Assigned task — Transcribe each record precisely; images stay out.

* * * * * * * * *

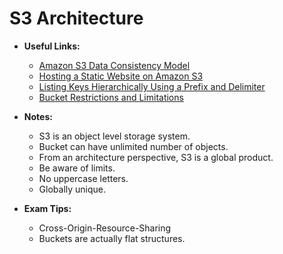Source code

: # S3 Architecture

* **Useful Links:**
  * [Amazon S3 Data Consistency Model](https://docs.aws.amazon.com/AmazonS3/latest/dev/Introduction.html#ConsistencyModel)
  * [Hosting a Static Website on Amazon S3](https://docs.aws.amazon.com/AmazonS3/latest/dev/WebsiteHosting.html)
  * [Listing Keys Hierarchically Using a Prefix and Delimiter](https://docs.aws.amazon.com/AmazonS3/latest/dev/ListingKeysHierarchy.html)
  * [Bucket Restrictions and Limitations](https://docs.aws.amazon.com/AmazonS3/latest/dev/BucketRestrictions.html)

* **Notes:**
  * S3 is an object level storage system.
  * Bucket can have unlimited number of objects.
  * From an architecture perspective, S3 is a global product.
  * Be aware of limits.
  * No uppercase letters.
  * Globally unique.

* **Exam Tips:**
  * Cross-Origin-Resource-Sharing
  * Buckets are actually flat structures.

* * * * * * * * *

The completed task —
Source code

: # S3 Architecture

* **Useful Links:**
  * [Amazon S3 Data Consistency Model](https://docs.aws.amazon.com/AmazonS3/latest/dev/Introduction.html#ConsistencyModel)
  * [Hosting a Static Website on Amazon S3](https://docs.aws.amazon.com/AmazonS3/latest/dev/WebsiteHosting.html)
  * [Listing Keys Hierarchically Using a Prefix and Delimiter](https://docs.aws.amazon.com/AmazonS3/latest/dev/ListingKeysHierarchy.html)
  * [Bucket Restrictions and Limitations](https://docs.aws.amazon.com/AmazonS3/latest/dev/BucketRestrictions.html)

* **Notes:**
  * S3 is an object level storage system.
  * Bucket can have unlimited number of objects.
  * From an architecture perspective, S3 is a global product.
  * Be aware of limits.
  * No uppercase letters.
  * Globally unique.

* **Exam Tips:**
  * Cross-Origin-Resource-Sharing
  * Buckets are actually flat structures.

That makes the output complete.